At $100, the Roku Ultra is one of the most expensive standalone devices offered by Roku. But it's also the only Roku device that comes with a remote that supports private listening and a box that connects to the internet via an Ethernet cable. And if that wasn't enough, it also supports 4K streaming. You'll also enjoy a lost remote finder feature.
The Roku Streaming Stick+ is similar to Amazon's Fire Stick. This Roku model plus directly into any HDMI port on your TV. The stick is smaller than Roku's "box" devices, and it's certainly convenient, but you'll still need a power source. You can either use a nearby wall outlet or plug the USB adapter that comes with the Streaming Stick+ into a USB port on your TV.
Rounding out the list of standalone streaming devices featured here, the Roku Streaming Stick+ costs about $45. The device supports 4K and HDR streaming, while it's one of the easiest devices to set up.

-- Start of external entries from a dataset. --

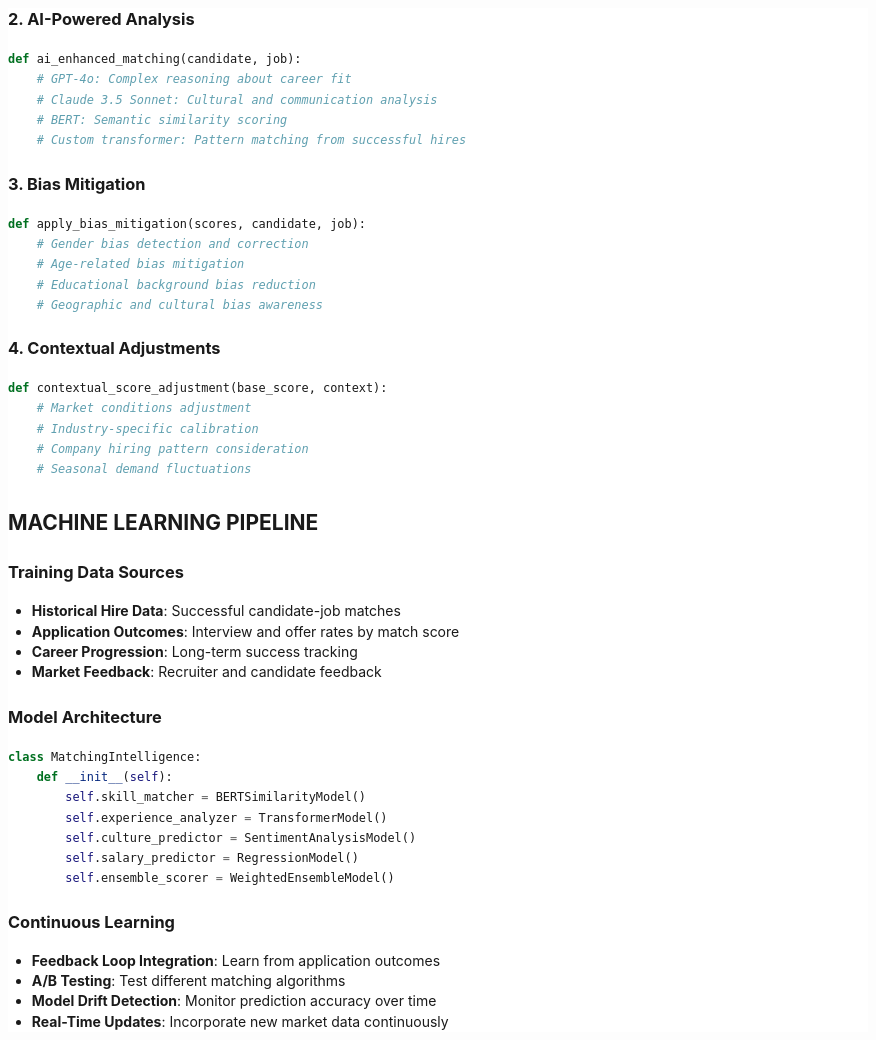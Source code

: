 ### 2. AI-Powered Analysis
```python
def ai_enhanced_matching(candidate, job):
    # GPT-4o: Complex reasoning about career fit
    # Claude 3.5 Sonnet: Cultural and communication analysis
    # BERT: Semantic similarity scoring
    # Custom transformer: Pattern matching from successful hires
```

### 3. Bias Mitigation
```python
def apply_bias_mitigation(scores, candidate, job):
    # Gender bias detection and correction
    # Age-related bias mitigation
    # Educational background bias reduction
    # Geographic and cultural bias awareness
```

### 4. Contextual Adjustments
```python
def contextual_score_adjustment(base_score, context):
    # Market conditions adjustment
    # Industry-specific calibration
    # Company hiring pattern consideration
    # Seasonal demand fluctuations
```

## MACHINE LEARNING PIPELINE

### Training Data Sources
- **Historical Hire Data**: Successful candidate-job matches
- **Application Outcomes**: Interview and offer rates by match score
- **Career Progression**: Long-term success tracking
- **Market Feedback**: Recruiter and candidate feedback

### Model Architecture
```python
class MatchingIntelligence:
    def __init__(self):
        self.skill_matcher = BERTSimilarityModel()
        self.experience_analyzer = TransformerModel()
        self.culture_predictor = SentimentAnalysisModel()
        self.salary_predictor = RegressionModel()
        self.ensemble_scorer = WeightedEnsembleModel()
```

### Continuous Learning
- **Feedback Loop Integration**: Learn from application outcomes
- **A/B Testing**: Test different matching algorithms
- **Model Drift Detection**: Monitor prediction accuracy over time
- **Real-Time Updates**: Incorporate new market data continuously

All you need to do is plug it into your TV, wait a few seconds for it to configure, launch your streaming channel of choice, login, and then start streaming your favorite movies and TV shows.

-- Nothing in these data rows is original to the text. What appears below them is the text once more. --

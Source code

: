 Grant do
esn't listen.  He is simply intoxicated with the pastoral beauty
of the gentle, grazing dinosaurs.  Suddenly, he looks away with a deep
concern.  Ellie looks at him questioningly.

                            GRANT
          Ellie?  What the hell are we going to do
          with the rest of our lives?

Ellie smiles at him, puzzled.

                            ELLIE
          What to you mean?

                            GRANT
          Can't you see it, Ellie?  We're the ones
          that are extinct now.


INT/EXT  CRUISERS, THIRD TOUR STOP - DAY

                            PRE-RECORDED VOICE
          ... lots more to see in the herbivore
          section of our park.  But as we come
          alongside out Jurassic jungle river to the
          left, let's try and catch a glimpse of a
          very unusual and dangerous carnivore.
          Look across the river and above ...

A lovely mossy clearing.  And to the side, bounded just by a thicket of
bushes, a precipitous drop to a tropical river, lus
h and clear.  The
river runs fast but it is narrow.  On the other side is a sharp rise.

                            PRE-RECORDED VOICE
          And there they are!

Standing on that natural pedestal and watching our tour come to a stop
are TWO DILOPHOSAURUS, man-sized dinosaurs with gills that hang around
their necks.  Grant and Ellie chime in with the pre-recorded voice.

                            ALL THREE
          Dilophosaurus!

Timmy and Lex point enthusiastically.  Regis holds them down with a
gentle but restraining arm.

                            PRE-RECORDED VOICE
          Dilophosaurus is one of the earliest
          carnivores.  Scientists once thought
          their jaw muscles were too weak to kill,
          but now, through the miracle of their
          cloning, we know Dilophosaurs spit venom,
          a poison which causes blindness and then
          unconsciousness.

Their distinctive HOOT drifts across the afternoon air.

Meanwhile, you can also get the Roku Streaming Stick 4K+ for about $70. It comes with an upgraded remote with personal shortcuts and private listening.

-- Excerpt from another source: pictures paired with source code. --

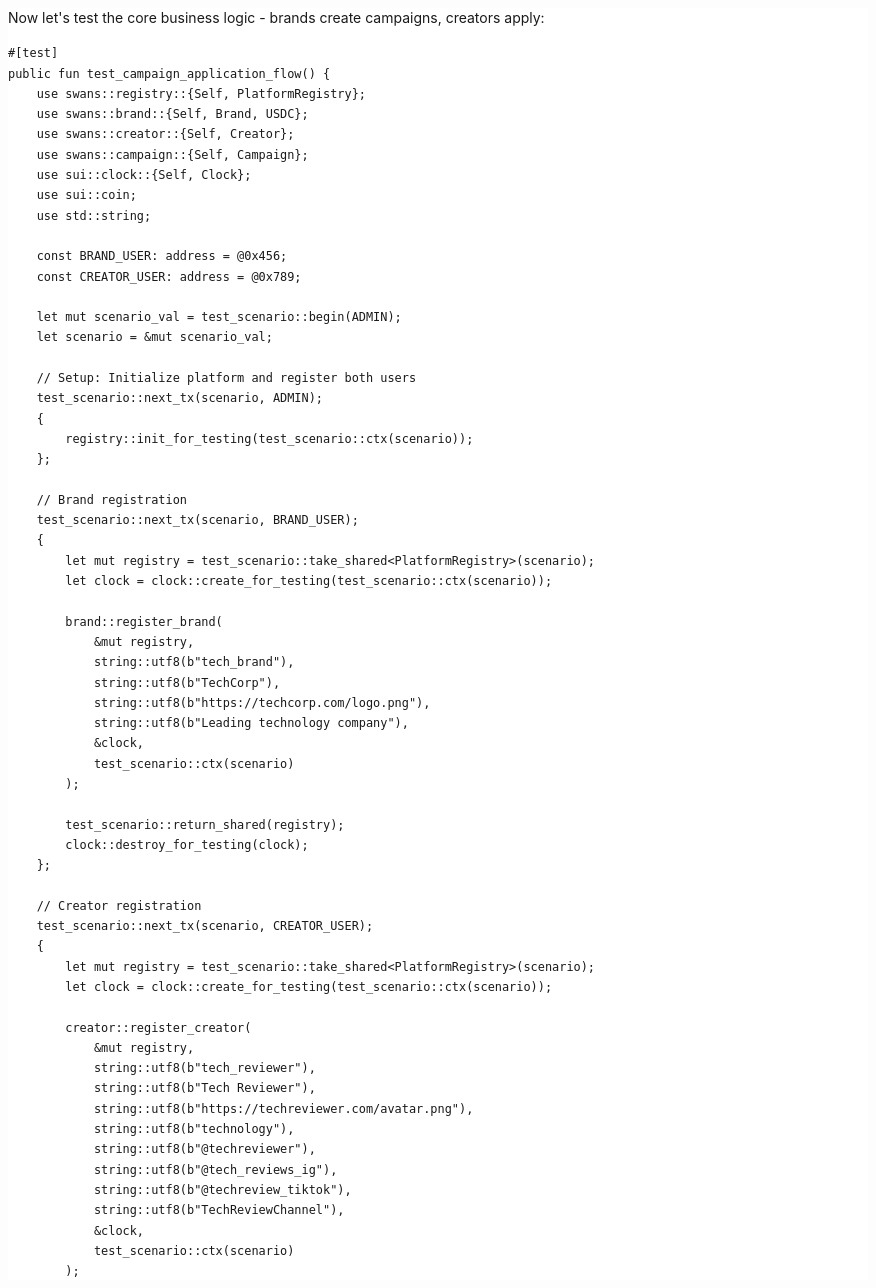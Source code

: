 Now let's test the core business logic - brands create campaigns, creators apply:

```move
#[test]
public fun test_campaign_application_flow() {
    use swans::registry::{Self, PlatformRegistry};
    use swans::brand::{Self, Brand, USDC};
    use swans::creator::{Self, Creator};
    use swans::campaign::{Self, Campaign};
    use sui::clock::{Self, Clock};
    use sui::coin;
    use std::string;
    
    const BRAND_USER: address = @0x456;
    const CREATOR_USER: address = @0x789;
    
    let mut scenario_val = test_scenario::begin(ADMIN);
    let scenario = &mut scenario_val;

    // Setup: Initialize platform and register both users
    test_scenario::next_tx(scenario, ADMIN);
    {
        registry::init_for_testing(test_scenario::ctx(scenario));
    };

    // Brand registration
    test_scenario::next_tx(scenario, BRAND_USER);
    {
        let mut registry = test_scenario::take_shared<PlatformRegistry>(scenario);
        let clock = clock::create_for_testing(test_scenario::ctx(scenario));

        brand::register_brand(
            &mut registry,
            string::utf8(b"tech_brand"),
            string::utf8(b"TechCorp"),
            string::utf8(b"https://techcorp.com/logo.png"),
            string::utf8(b"Leading technology company"),
            &clock,
            test_scenario::ctx(scenario)
        );

        test_scenario::return_shared(registry);
        clock::destroy_for_testing(clock);
    };

    // Creator registration
    test_scenario::next_tx(scenario, CREATOR_USER);
    {
        let mut registry = test_scenario::take_shared<PlatformRegistry>(scenario);
        let clock = clock::create_for_testing(test_scenario::ctx(scenario));

        creator::register_creator(
            &mut registry,
            string::utf8(b"tech_reviewer"),
            string::utf8(b"Tech Reviewer"),
            string::utf8(b"https://techreviewer.com/avatar.png"),
            string::utf8(b"technology"),
            string::utf8(b"@techreviewer"),
            string::utf8(b"@tech_reviews_ig"),
            string::utf8(b"@techreview_tiktok"),
            string::utf8(b"TechReviewChannel"),
            &clock,
            test_scenario::ctx(scenario)
        );
```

There's virtually no setup required with the Roku TV. Prices for models start at around $190. Once you've purchased your TV, there are only two things left to do before you're able to start streaming.
One, figure out a nice place to put the TV and decide if it'll be mounted or placed on a TV stand somewhere. And two, make sure your device is connected to Wi-Fi. Once you've done this, you'll be well on your way to streaming your favorite titles.
Regardless of what Roku device you have, there are still some steps every Roku user should take to get it set up and ready to stream. Here's what you should know (in 10 easy steps).
Make sure your Roku device is connected to one of your TV's HDMI ports.
If your Roku comes with a power adapter, then you should also plug it into the outlet closest to your connected TV.
Turn your TV on, and switch the source to the corresponding Roku source (the source may be labeled as an HDMI port or you may need to toggle through each input to find the right source).
Roku's setup page should pop up shortly after switching over to the correct input source.
Unbox the remote that came with your Roku device, and then place the batteries you've been given into the back of the remote.
Aim the remote at your TV, and then use the directional buttons on it to click around and ensure that your remote is working properly.
You should see a menu that asks you to set up your preferred language, so select which one you'd like to use.
Next, you'll be brought to a screen to "Set Up Wireless Connection." Go ahead and enter your Wi-Fi information on this screen. You might want to keep your Wi-Fi passwords close for this step, so it's easy to enter when prompted.
If your wireless connection is successful, next you'll see Roku's home screen.
Now all that's left to do is to download the streaming channel you want to use and input your login information for each channel.
Setting up your Roku device is a relatively simple process. All you really need to do is ensure that the device is plugged into your TV with a suitable power outlet and connected to your home Wi-Fi network. Once that's been taken care of, you can download streaming channels and stream your favorite movies and TV shows, cast your own media from your smartphone or tablet via the Roku app, and much more.